Seagate’s Multi Actuator Hard Drives Promise to Double Read/Write Speeds

Seagate Multi Actuator Hard Drives Promise to Double ReadWrite Speeds

Seagate has announced a new technology it says can dramatically increase the performance of mechanical hard drives. According to the company, its upcoming ‘Multi Actualtor’ drives will be able to “double the data performance of its future-generation hard drives in hyperscale data centers”. While hard drives typically ship with just a single actuator that all the arms in a drive are connected to, Seagate now says that it is in the process of developing ‘multi actuator’ drives that will have two actuators on the same pivot point, each capable of performing read or write operations independently on any of the platters at any given point.

Seagate’s Multi Actuator Hard Drives Promise to Double Read/Write Speeds

While Seagate is promoting its multi actuator technology as ‘new’, it certainly isn’t so in the strictest sense of the term. The company had announced mechanical drives with multiple actuators as far back as in 2009, but those were not launched commercially because the company believed that they won’t be viable commercially.

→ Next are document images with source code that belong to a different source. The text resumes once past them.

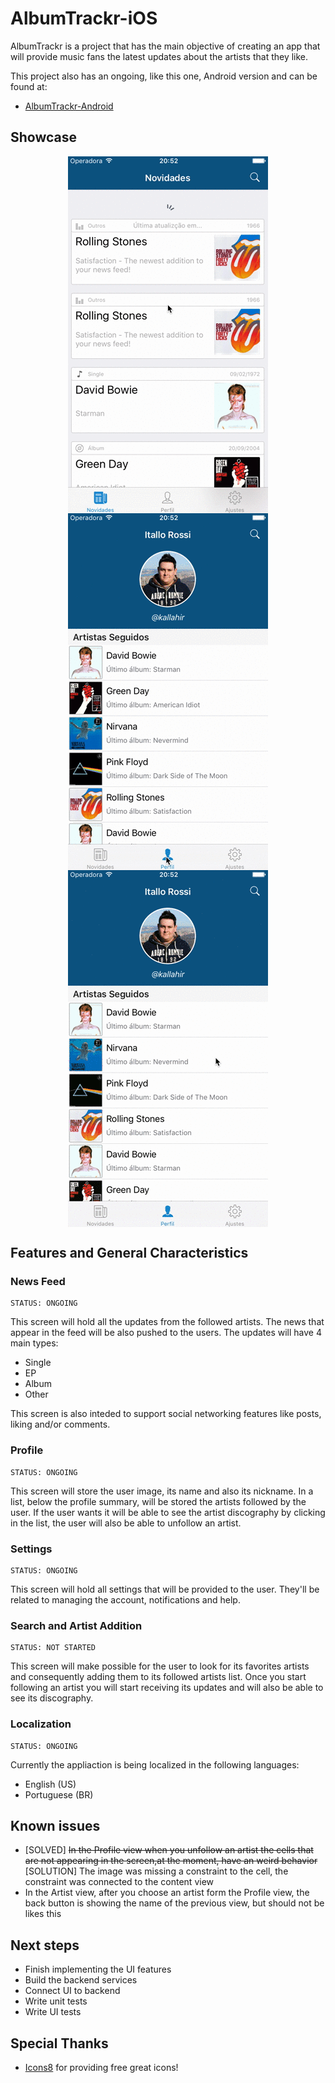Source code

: # AlbumTrackr-iOS

AlbumTrackr is a project that has the main objective of creating an app that will provide music fans the latest updates about the artists that they like.

This project also has an ongoing, like this one, Android version and can be found at:

 - [AlbumTrackr-Android](https://github.com/leoassuncao/albumtracker)

## Showcase

<p align="center">
<img src="showcase/newsfeed.gif" align="center"  hspace="20">
<img src="showcase/profile.gif" align="center">
<img src="showcase/artistdetail.gif" align="center" hspace="20">
</p>

## Features and General Characteristics

### News Feed

```
STATUS: ONGOING
```

This screen will hold all the updates from the followed artists. The news that appear in the feed will be also pushed to the users. The updates will have 4 main types:

 - Single
 - EP
 - Album
 - Other

This screen is also inteded to support social networking features like posts, liking and/or comments.

### Profile

```
STATUS: ONGOING
```

This screen will store the user image, its name and also its nickname. In a list, below the profile summary, will be stored the artists followed by the user. If the user wants it will be able to see the artist discography by clicking in the list, the user will also be able to unfollow an artist.

### Settings

```
STATUS: ONGOING
```

This screen will hold all settings that will be provided to the user. They'll be related to managing the account, notifications and help.

### Search and Artist Addition

```
STATUS: NOT STARTED
```

This screen will make possible for the user to look for its favorites artists and consequently adding them to its followed artists list. Once you start following an artist you will start receiving its updates and will also be able to see its discography.

### Localization

```
STATUS: ONGOING
```

Currently the appliaction is being localized in the following languages:

 - English (US)
 - Portuguese (BR)

## Known issues

 - [SOLVED] ~~In the Profile view when you unfollow an artist the cells that are not appearing in the screen,at the moment, have an weird behavior~~ [SOLUTION] The image was missing a constraint to the cell, the constraint was connected to the content view
 - In the Artist view, after you choose an artist form the Profile view, the back button is showing the name of the previous view, but should not be likes this

## Next steps

 - Finish implementing the UI features
 - Build the backend services
 - Connect UI to backend
 - Write unit tests
 - Write UI tests

## Special Thanks

 - [Icons8](https://icons8.com/) for providing free great icons!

Now that the tech is finally ready to hit primetime, the company is dispelling notions that a drive with multiple actuators will actually show up as different drives, saying that while “the host computer can treat a single Dual Actuator drive as if it were two separate drives”, it will still show up “as one worldwide name to the user with two access streams available for communication. The drive is one volume but split into two spaces that the user can communicate to”. The company has further clarified that even drives with quad-actuators, if implemented in the future, will continue to be reported as a single device by the PC.

It remains to be seen whether Seagate’s upcoming new tech is able to make HDDs once again relevant in the consumer market that is now being taken over by super-fast SSDs for the most part, but if the company can deliver what it promises, it is definitely good news for server farms and datacenters.